The Manager shall provide the Subadviser with
a copy of the Portfolio's agreement with the custodian
designated to hold the assets of the Portfolio (the
"Custodian") and any modifications thereto (the "Custody
Agreement"). The assets of the Portfolio shall be
maintained in the custody of the Custodian identified in,
and in accordance with the terms and conditions of, the
Custody Agreement (or any sub-custodian properly
appointed as provided in the Custody Agreement). The
Subadviser shall provide timely instructions directly to the
Custodian, in the manner and form agreed upon by the
Manager, the Subadviser and the Custodian, as necessary to
effect the investment and reinvestment of the Portfolio's
assets. The Subadviser shall have no liability for the acts
or omissions of the Custodian.
4. Expenses. Except for expenses specifically assumed or
agreed to be paid by the Subadviser pursuant hereto, the
Subadviser shall not be liable for any expenses of the
Manager or the Fund including, without limitation, (a)

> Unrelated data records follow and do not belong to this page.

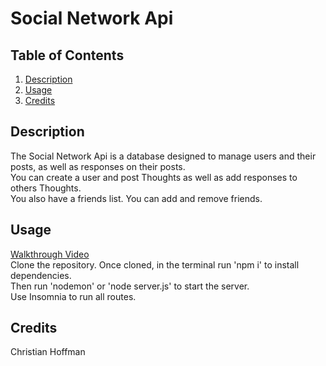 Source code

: # Social Network Api

## Table of Contents
1. [Description](#description)
2. [Usage](#usage)
3. [Credits](#credits)

## Description
The Social Network Api is a database designed to manage users and their posts, as well as responses on their posts.\
You can create a user and post Thoughts as well as add responses to others Thoughts.\
You also have a friends list. You can add and remove friends.

## Usage
[Walkthrough Video](https://drive.google.com/file/d/1WBfwJ1QLSgndkQIahDNgw2_js6HHkvQf/view?usp=sharing)\
Clone the repository. Once cloned, in the terminal run 'npm i' to install dependencies.\
Then run 'nodemon' or 'node server.js' to start the server.\
Use Insomnia to run all routes.

## Credits
Christian Hoffman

interest and taxes, (b) brokerage commissions and other
costs in connection with the purchase or sale of securities
or other investment instruments with respect to the
Portfolio, and (c) Custodian fees and expenses. The
Subadviser will pay its own expenses incurred in furnishing
the services to be provided by it pursuant to this
Agreement.
5. Purchase and Sale of Assets.
The Subadviser shall place all
orders for the purchase and sale of securities for the
Portfolio with brokers or dealers selected by the
Subadviser, which may include brokers or dealers affiliated
with the Subadviser, provided such orders comply with
Section 17 and Rule 17e-1 (or any successor or other
relevant regulations) under the 1940 Act in all respects. To
the extent consistent with applicable law and then-current
SEC Positions, purchase or sell orders for the Portfolio may
be aggregated with contemporaneous purchase or sell
orders of other clients of the Subadviser. The Subadviser
agrees that, in executing portfolio transactions and selecting
brokers or dealers, if any, it shall use its best efforts to seek
on behalf of the Portfolio the best overall terms available.

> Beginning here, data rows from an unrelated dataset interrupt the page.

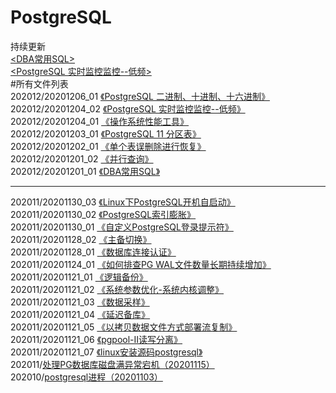 # PostgreSQL

持续更新  
[<DBA常用SQL>](https://github.com/PGquestions/PostgreSQL/blob/main/202012/20201201_01)  
[<PostgreSQL 实时监控监控--低频>](https://github.com/PGquestions/PostgreSQL/blob/main/202012/20201204_02)  
#所有文件列表  
202012/20201206_01 [《PostgreSQL 二进制、十进制、十六进制》](https://github.com/PGquestions/PostgreSQL/blob/main/202012/20201206_01)  
202012/20201204_02 [《PostgreSQL 实时监控监控--低频》](https://github.com/PGquestions/PostgreSQL/blob/main/202012/20201204_02)  
202012/20201204_01 [《操作系统性能工具》](https://github.com/PGquestions/PostgreSQL/blob/main/202012/20201204_01)  
202012/20201203_01 [《PostgreSQL 11 分区表》](https://github.com/PGquestions/PostgreSQL/blob/main/202012/20201203_01)  
202012/20201202_01 [《单个表误删除进行恢复》](https://github.com/PGquestions/PostgreSQL/blob/main/202012/20201202_01)  
202012/20201201_02 [《并行查询》](https://github.com/PGquestions/PostgreSQL/blob/main/202012/20201201_02)  
202012/20201201_01 [《DBA常用SQL》](https://github.com/PGquestions/PostgreSQL/blob/main/202012/20201201_01)

------------------------------------------------------------
202011/20201130_03 [《Linux下PostgreSQL开机自启动》](https://github.com/PGquestions/PostgreSQL/blob/main/202011/20201130_03)  
202011/20201130_02 [《PostgreSQL索引膨胀》](https://github.com/PGquestions/PostgreSQL/blob/main/202011/20201130_02)  
202011/20201130_01 [《自定义PostgreSQL登录提示符》](https://github.com/PGquestions/PostgreSQL/blob/main/202011/20201130_01)  
202011/20201128_02 [《主备切换》](https://github.com/PGquestions/PostgreSQL/blob/main/202011/20201128_02)  
202011/20201128_01 [《数据库连接认证》](https://github.com/PGquestions/PostgreSQL/blob/main/202011/20201128)  
202011/20201124_01 [《如何排查PG WAL文件数量长期持续增加》](https://github.com/PGquestions/PostgreSQL/blob/main/202011/20201124)  
202011/20201121_01 [《逻辑备份》](https://github.com/PGquestions/PostgreSQL/blob/main/202011/20201121_01)  
202011/20201121_02 [《系统参数优化-系统内核调整》](https://github.com/PGquestions/PostgreSQL/blob/main/202011/20201121_02)  
202011/20201121_03 [《数据采样》](https://github.com/PGquestions/PostgreSQL/blob/main/202011/20201121_03)  
202011/20201121_04 [《延迟备库》](https://github.com/PGquestions/PostgreSQL/blob/main/202011/20201121_04)  
202011/20201121_05 [《以拷贝数据文件方式部署流复制》](https://github.com/PGquestions/PostgreSQL/blob/main/202011/20201121_05)  
202011/20201121_06 [《pgpool-II读写分离》](https://github.com/PGquestions/PostgreSQL/blob/main/202011/20201121_06)  
202011/20201121_07 [《linux安装源码postgresql》](https://github.com/PGquestions/PostgreSQL/blob/main/202011/20201121_07)  
202011/[处理PG数据库磁盘满异常宕机（20201115）](https://github.com/qq1141853053/PostgreSQL/blob/main/202011/%E5%A4%84%E7%90%86PG%E6%95%B0%E6%8D%AE%E5%BA%93%E7%A3%81%E7%9B%98%E6%BB%A1%E5%BC%82%E5%B8%B8%E5%AE%95%E6%9C%BA%EF%BC%8820201115%EF%BC%89)  
202010/[postgresql进程（20201103）](https://github.com/qq1141853053/PostgreSQL/blob/main/2020-10/postgresql%E8%BF%9B%E7%A8%8B%EF%BC%8820201103%EF%BC%89)
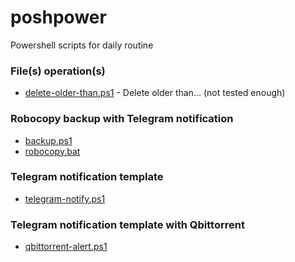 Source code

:# poshpower
Powershell scripts for daily routine

### File(s) operation(s)
* [delete-older-than.ps1](file-operation/delete-older-than.ps1) - Delete older than... (not tested enough)

### Robocopy backup with Telegram notification
* [backup.ps1](robocopy-backup/backup.ps1)
* [robocopy.bat](robocopy-backup/robocopy.bat)

### Telegram notification template
* [telegram-notify.ps1](telegram-template/telegram-notify.ps1)

### Telegram notification template with Qbittorrent
* [qbittorrent-alert.ps1](qbittorrent-alert/qbittorrent-alert.ps1) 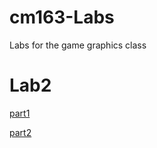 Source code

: # cm163-Labs
 Labs for the game graphics class

# Lab2
[part1](https://drive.google.com/file/d/1pWu6y_ckZrOspoGqalek8Jl1Z0oqBWdO/view?usp=sharing)

[part2](images/lab2Part2.PNG)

In assessing the best overall terms available for any
transaction, the Subadviser shall consider all factors it
deems relevant, including the breadth of the market in and
the price of the security, the financial condition and
execution capability of the broker or dealer, and the
reasonableness of the commission, if any, with respect to
the specific transaction and on a continuing basis. In
evaluating the best overall terms available, and in selecting
the broker or dealer, if any, to execute a particular
transaction, Subadviser may also consider the brokerage
and research services (as those terms are defined in Section
28(e) of the Securities Exchange Act of 1934, as amended
("1934 Act")) provided to the Subadviser with respect to
the Portfolio and/or other accounts over which the
Subadviser exercises investment discretion. The
Subadviser may, in its discretion, agree to pay a broker or
dealer that furnishes such brokerage or research services a
higher commission than that which might have been
charged by another broker-dealer for effecting the same
transactions, if the Subadviser determines in good faith that
such commission is reasonable in relation to the brokerage
and research services provided by the broker or dealer,
viewed in terms of either that particular transaction or the
overall responsibilities of the Subadviser with respect to the
accounts as to which it exercises investment discretion (as
such term is defined in Section 3(a)(35) of the 1934 Act).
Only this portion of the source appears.